Plain-text document sources:
BEGIN
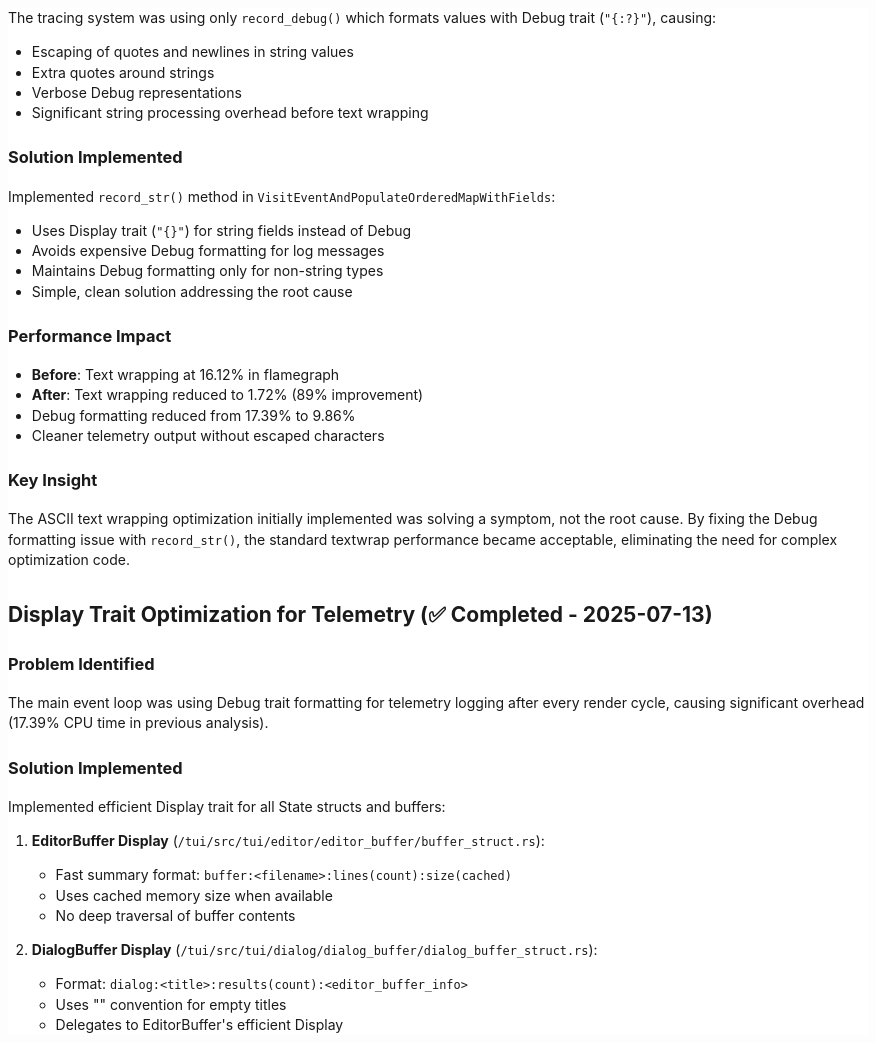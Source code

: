 The tracing system was using only `record_debug()` which formats values with Debug trait (`"{:?}"`),
causing:

- Escaping of quotes and newlines in string values
- Extra quotes around strings
- Verbose Debug representations
- Significant string processing overhead before text wrapping

### Solution Implemented

Implemented `record_str()` method in `VisitEventAndPopulateOrderedMapWithFields`:

- Uses Display trait (`"{}"`) for string fields instead of Debug
- Avoids expensive Debug formatting for log messages
- Maintains Debug formatting only for non-string types
- Simple, clean solution addressing the root cause

### Performance Impact

- **Before**: Text wrapping at 16.12% in flamegraph
- **After**: Text wrapping reduced to 1.72% (89% improvement)
- Debug formatting reduced from 17.39% to 9.86%
- Cleaner telemetry output without escaped characters

### Key Insight

The ASCII text wrapping optimization initially implemented was solving a symptom, not the root
cause. By fixing the Debug formatting issue with `record_str()`, the standard textwrap performance
became acceptable, eliminating the need for complex optimization code.

## Display Trait Optimization for Telemetry (✅ Completed - 2025-07-13)

### Problem Identified

The main event loop was using Debug trait formatting for telemetry logging after every render cycle,
causing significant overhead (17.39% CPU time in previous analysis).

### Solution Implemented

Implemented efficient Display trait for all State structs and buffers:

1. **EditorBuffer Display** (`/tui/src/tui/editor/editor_buffer/buffer_struct.rs`):
   - Fast summary format: `buffer:<filename>:lines(count):size(cached)`
   - Uses cached memory size when available
   - No deep traversal of buffer contents

2. **DialogBuffer Display** (`/tui/src/tui/dialog/dialog_buffer/dialog_buffer_struct.rs`):
   - Format: `dialog:<title>:results(count):<editor_buffer_info>`
   - Uses "<untitled>" convention for empty titles
   - Delegates to EditorBuffer's efficient Display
END
[HOW TO COMPLETE THIS TASK] Among the lines above, return those that hold the word "count".

[ANSWER SPACE]
   - Fast summary format: `buffer:<filename>:lines(count):size(cached)`
   - Format: `dialog:<title>:results(count):<editor_buffer_info>`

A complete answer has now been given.